Dietary choices contribute to many pressing public health problems (Mokdad, Marks, Stroup, & Gerberding, 2004). Many public health interventions provide dietary change messages (e.g., Havas et al., 1995), but there is still a disparity between current consumption patterns and recommended dietary practices (Bachman, Reedy, Subar, & Krebs-Smith, 2008; Guenther, Dodd, Reedy, & Krebs-Smith, 2006; United States Department of Health and Human Services, 2005).
There may be an important disconnect between the level of specificity at which public health messages are targeted versus the level at which individuals actually make decisions about dietary behaviors. Consider a person who takes to heart a public health message to eat more fruits and vegetables. Although her goal can be articulated at the broad category level of fruits and vegetables, actually implementing the relevant behavior change requires thinking about more specific food choices that belong to the category (e.g., I will buy carrots; I will eat spinach).
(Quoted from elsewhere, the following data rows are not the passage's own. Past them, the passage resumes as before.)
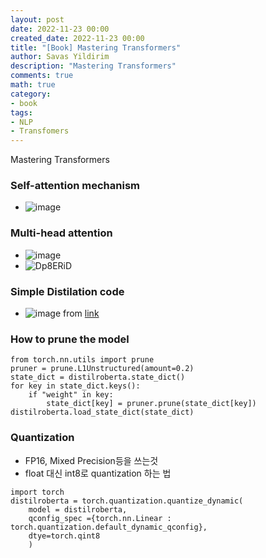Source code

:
 ```yaml
---
layout: post
date: 2022-11-23 00:00
created_date: 2022-11-23 00:00
title: "[Book] Mastering Transformers"
author: Savas Yildirim
description: "Mastering Transformers"
comments: true
math: true
category:
- book
tags:
- NLP
- Transfomers
---
```


Mastering Transformers 
<!--more-->

### Self-attention mechanism
- ![image](https://user-images.githubusercontent.com/18374514/203566128-2471f22b-3f6d-4ea9-a349-b24b084f5f23.png)

### Multi-head attention 
- ![image](https://user-images.githubusercontent.com/18374514/203567247-bc29a6fe-7786-446b-aaf7-e58464549cba.png)
- ![Dp8ERiD](https://user-images.githubusercontent.com/18374514/203567844-ab58e767-da31-4759-8c70-b1a96fec4843.png)

### Simple Distilation code
- ![image](https://user-images.githubusercontent.com/18374514/203574281-7f698ccb-a31b-4c59-a628-46af1a79c925.png) from [link](https://medium.com/huggingface/distilbert-8cf3380435b5)

### How to prune the model
    from torch.nn.utils import prune
    pruner = prune.L1Unstructured(amount=0.2)
    state_dict = distilroberta.state_dict()
    for key in state_dict.keys():
        if "weight" in key:
            state_dict[key] = pruner.prune(state_dict[key])
    distilroberta.load_state_dict(state_dict)

### Quantization
- FP16, Mixed Precision등을 쓰는것
- float 대신 int8로 quantization 하는 법
```
import torch
distilroberta = torch.quantization.quantize_dynamic(
    model = distilroberta,
    qconfig_spec ={torch.nn.Linear : torch.quantization.default_dynamic_qconfig},
    dtye=torch.qint8
    )
```
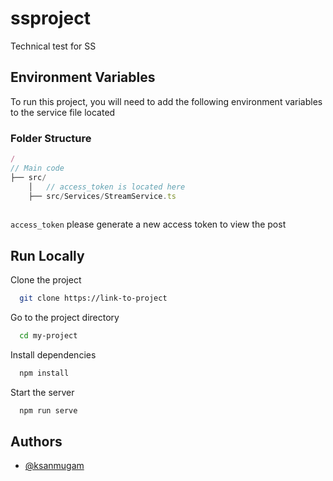 
# ssproject

Technical test for SS


## Environment Variables

To run this project, you will need to add the following environment variables to the service file located
### Folder Structure
```js
/
// Main code
├── src/    
    │   // access_token is located here
    ├── src/Services/StreamService.ts
               
```
`access_token` please generate a new access token to view the post




## Run Locally

Clone the project

```bash
  git clone https://link-to-project
```

Go to the project directory

```bash
  cd my-project
```

Install dependencies

```bash
  npm install
```

Start the server

```bash
  npm run serve
```


## Authors

- [@ksanmugam](https://www.github.com/ksanmugam)

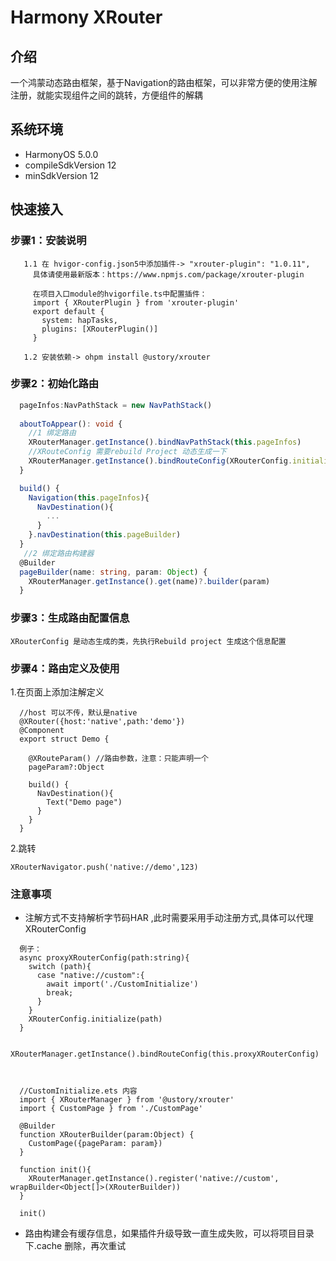 # Harmony XRouter

## 介绍
一个鸿蒙动态路由框架，基于Navigation的路由框架，可以非常方便的使用注解注册，就能实现组件之间的跳转，方便组件的解耦

## 系统环境
- HarmonyOS 5.0.0
- compileSdkVersion
  12
- minSdkVersion
  12

## 快速接入

### 步骤1：安装说明
```
   1.1 在 hvigor-config.json5中添加插件-> "xrouter-plugin": "1.0.11", 
     具体请使用最新版本：https://www.npmjs.com/package/xrouter-plugin 
     
     在项目入口module的hvigorfile.ts中配置插件：
     import { XRouterPlugin } from 'xrouter-plugin'
     export default {
       system: hapTasks,
       plugins: [XRouterPlugin()]
     }
     
   1.2 安装依赖-> ohpm install @ustory/xrouter
```

### 步骤2：初始化路由


```ts
  pageInfos:NavPathStack = new NavPathStack()
    
  aboutToAppear(): void {
    //1 绑定路由
    XRouterManager.getInstance().bindNavPathStack(this.pageInfos)
    //XRouteConfig 需要rebuild Project 动态生成一下
    XRouterManager.getInstance().bindRouteConfig(XRouterConfig.initialize)
  }

  build() {
    Navigation(this.pageInfos){
      NavDestination(){
        ...
      }
    }.navDestination(this.pageBuilder)
  }
   //2 绑定路由构建器
  @Builder
  pageBuilder(name: string, param: Object) {
    XRouterManager.getInstance().get(name)?.builder(param)
  }
```

###  步骤3：生成路由配置信息

``XRouterConfig 是动态生成的类，先执行Rebuild project 生成这个信息配置``


### 步骤4：路由定义及使用

1.在页面上添加注解定义
```
  //host 可以不传，默认是native
  @XRouter({host:'native',path:'demo'})
  @Component
  export struct Demo {
    
    @XRouteParam() //路由参数，注意：只能声明一个
    pageParam?:Object
  
    build() {
      NavDestination(){
        Text("Demo page")
      }
    }
  }
```
2.跳转
```
XRouterNavigator.push('native://demo',123)
```

### 注意事项
- 注解方式不支持解析字节码HAR ,此时需要采用手动注册方式,具体可以代理 XRouterConfig

```
  例子：
  async proxyXRouterConfig(path:string){
    switch (path){
      case "native://custom":{
        await import('./CustomInitialize')
        break;
      }
    }
    XRouterConfig.initialize(path)
  }
  
  XRouterManager.getInstance().bindRouteConfig(this.proxyXRouterConfig)
  
 
```

```
  //CustomInitialize.ets 内容
  import { XRouterManager } from '@ustory/xrouter'
  import { CustomPage } from './CustomPage'
  
  @Builder
  function XRouterBuilder(param:Object) {
    CustomPage({pageParam: param})
  }
  
  function init(){
    XRouterManager.getInstance().register('native://custom', wrapBuilder<Object[]>(XRouterBuilder))
  }
  
  init()
```

- 路由构建会有缓存信息，如果插件升级导致一直生成失败，可以将项目目录下.cache 删除，再次重试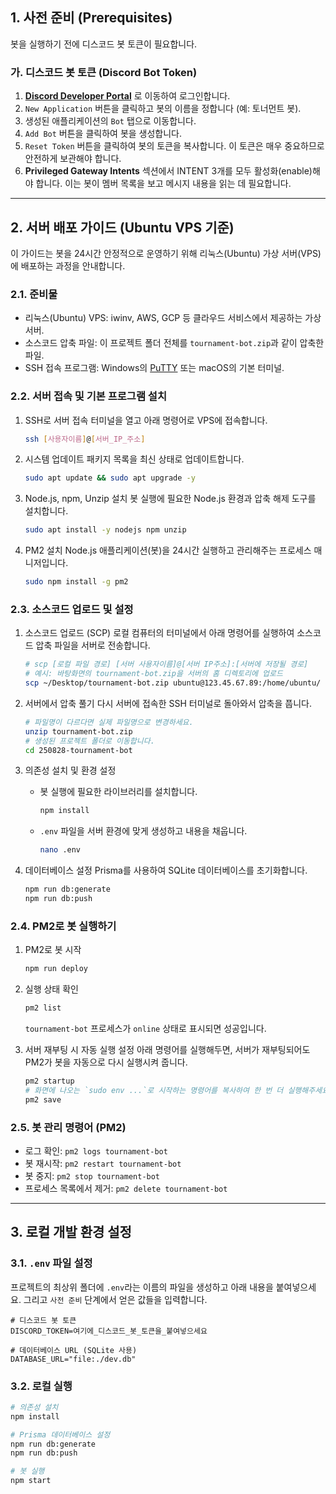 ## 1. 사전 준비 (Prerequisites)

봇을 실행하기 전에 디스코드 봇 토큰이 필요합니다.

### 가. 디스코드 봇 토큰 (Discord Bot Token)

1. **[Discord Developer Portal](https://discord.com/developers/applications)** 로 이동하여 로그인합니다.
2. `New Application` 버튼을 클릭하고 봇의 이름을 정합니다 (예: 토너먼트 봇).
3. 생성된 애플리케이션의 `Bot` 탭으로 이동합니다.
4. `Add Bot` 버튼을 클릭하여 봇을 생성합니다.
5. `Reset Token` 버튼을 클릭하여 봇의 토큰을 복사합니다. 이 토큰은 매우 중요하므로 안전하게 보관해야 합니다.
6. **Privileged Gateway Intents** 섹션에서 INTENT 3개를 모두 활성화(enable)해야 합니다. 이는 봇이 멤버 목록을 보고 메시지 내용을 읽는 데 필요합니다.

---

## 2. 서버 배포 가이드 (Ubuntu VPS 기준)

이 가이드는 봇을 24시간 안정적으로 운영하기 위해 리눅스(Ubuntu) 가상 서버(VPS)에 배포하는 과정을 안내합니다.

### 2.1. 준비물

- 리눅스(Ubuntu) VPS: iwinv, AWS, GCP 등 클라우드 서비스에서 제공하는 가상 서버.
- 소스코드 압축 파일: 이 프로젝트 폴더 전체를 `tournament-bot.zip`과 같이 압축한 파일.
- SSH 접속 프로그램: Windows의 [PuTTY](https://www.putty.org/) 또는 macOS의 기본 터미널.

### 2.2. 서버 접속 및 기본 프로그램 설치

1. SSH로 서버 접속
   터미널을 열고 아래 명령어로 VPS에 접속합니다.
   ```bash
   ssh [사용자이름]@[서버_IP_주소]
   ```

2. 시스템 업데이트
   패키지 목록을 최신 상태로 업데이트합니다.
   ```bash
   sudo apt update && sudo apt upgrade -y
   ```

3. Node.js, npm, Unzip 설치
   봇 실행에 필요한 Node.js 환경과 압축 해제 도구를 설치합니다.
   ```bash
   sudo apt install -y nodejs npm unzip
   ```

4. PM2 설치
   Node.js 애플리케이션(봇)을 24시간 실행하고 관리해주는 프로세스 매니저입니다.
   ```bash
   sudo npm install -g pm2
   ```

### 2.3. 소스코드 업로드 및 설정

1. 소스코드 업로드 (SCP)
   로컬 컴퓨터의 터미널에서 아래 명령어를 실행하여 소스코드 압축 파일을 서버로 전송합니다.
   ```bash
   # scp [로컬 파일 경로] [서버 사용자이름]@[서버 IP주소]:[서버에 저장될 경로]
   # 예시: 바탕화면의 tournament-bot.zip을 서버의 홈 디렉토리에 업로드
   scp ~/Desktop/tournament-bot.zip ubuntu@123.45.67.89:/home/ubuntu/
   ```

2. 서버에서 압축 풀기
   다시 서버에 접속한 SSH 터미널로 돌아와서 압축을 풉니다.
   ```bash
   # 파일명이 다르다면 실제 파일명으로 변경하세요.
   unzip tournament-bot.zip
   # 생성된 프로젝트 폴더로 이동합니다.
   cd 250828-tournament-bot
   ```

3. 의존성 설치 및 환경 설정
   - 봇 실행에 필요한 라이브러리를 설치합니다.
     ```bash
     npm install
     ```
   - `.env` 파일을 서버 환경에 맞게 생성하고 내용을 채웁니다.
     ```bash
     nano .env
     ```

4. 데이터베이스 설정
   Prisma를 사용하여 SQLite 데이터베이스를 초기화합니다.
   ```bash
   npm run db:generate
   npm run db:push
   ```

### 2.4. PM2로 봇 실행하기

1. PM2로 봇 시작
   ```bash
   npm run deploy
   ```

2. 실행 상태 확인
   ```bash
   pm2 list
   ```
   `tournament-bot` 프로세스가 `online` 상태로 표시되면 성공입니다.

3. 서버 재부팅 시 자동 실행 설정
   아래 명령어를 실행해두면, 서버가 재부팅되어도 PM2가 봇을 자동으로 다시 실행시켜 줍니다.
   ```bash
   pm2 startup
   # 화면에 나오는 `sudo env ...`로 시작하는 명령어를 복사하여 한 번 더 실행해주세요.
   pm2 save
   ```

### 2.5. 봇 관리 명령어 (PM2)

- 로그 확인: `pm2 logs tournament-bot`
- 봇 재시작: `pm2 restart tournament-bot`
- 봇 중지: `pm2 stop tournament-bot`
- 프로세스 목록에서 제거: `pm2 delete tournament-bot`

---

## 3. 로컬 개발 환경 설정

### 3.1. `.env` 파일 설정

프로젝트의 최상위 폴더에 `.env`라는 이름의 파일을 생성하고 아래 내용을 붙여넣으세요. 그리고 `사전 준비` 단계에서 얻은 값들을 입력합니다.

```
# 디스코드 봇 토큰
DISCORD_TOKEN=여기에_디스코드_봇_토큰을_붙여넣으세요

# 데이터베이스 URL (SQLite 사용)
DATABASE_URL="file:./dev.db"
```

### 3.2. 로컬 실행

```bash
# 의존성 설치
npm install

# Prisma 데이터베이스 설정
npm run db:generate
npm run db:push

# 봇 실행
npm start
```
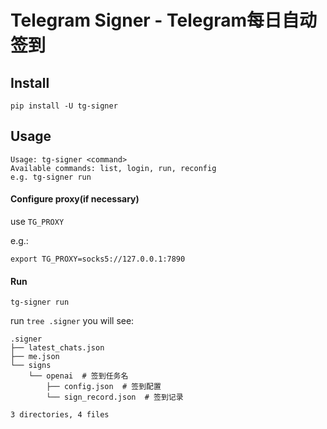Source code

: # Telegram Signer - Telegram每日自动签到

## Install
```
pip install -U tg-signer
```

## Usage
```
Usage: tg-signer <command>
Available commands: list, login, run, reconfig
e.g. tg-signer run
```
#### Configure proxy(if necessary)
use `TG_PROXY`

e.g.:
```
export TG_PROXY=socks5://127.0.0.1:7890
```

#### Run
`tg-signer run`

run `tree .signer` you will see:
```
.signer
├── latest_chats.json
├── me.json
└── signs
    └── openai  # 签到任务名
        ├── config.json  # 签到配置
        └── sign_record.json  # 签到记录

3 directories, 4 files
```
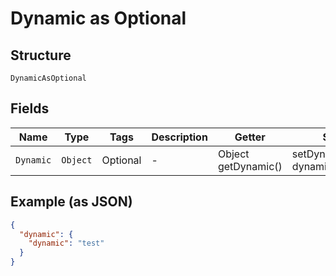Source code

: 
# Dynamic as Optional

## Structure

`DynamicAsOptional`

## Fields

| Name | Type | Tags | Description | Getter | Setter |
|  --- | --- | --- | --- | --- | --- |
| `Dynamic` | `Object` | Optional | - | Object getDynamic() | setDynamic(Object dynamic) |

## Example (as JSON)

```json
{
  "dynamic": {
    "dynamic": "test"
  }
}
```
This difference in level of specificity between messages about global behavior categories and regulation of specific dietary choices raises an important issue for understanding individuals' behavioral decision making. For most dietary behaviors, there are a large number of specific food items that are part of a given category (e.g., vegetables includes at least 71 different specific food items; Achterberg, McDonnell, & Bagby, 1994). It is highly unlikely that the person will (or even could) consider the entire range of possible specific behavioral options each time a dietary choice is made. In situations such as this where a general category of potential behaviors must be implemented at the more concrete level and where a large number of potential concrete-level behavioral options exists, an important step in the behavioral decision making process is generating potential choice options from the category (Laroche & Brisoux, 1989).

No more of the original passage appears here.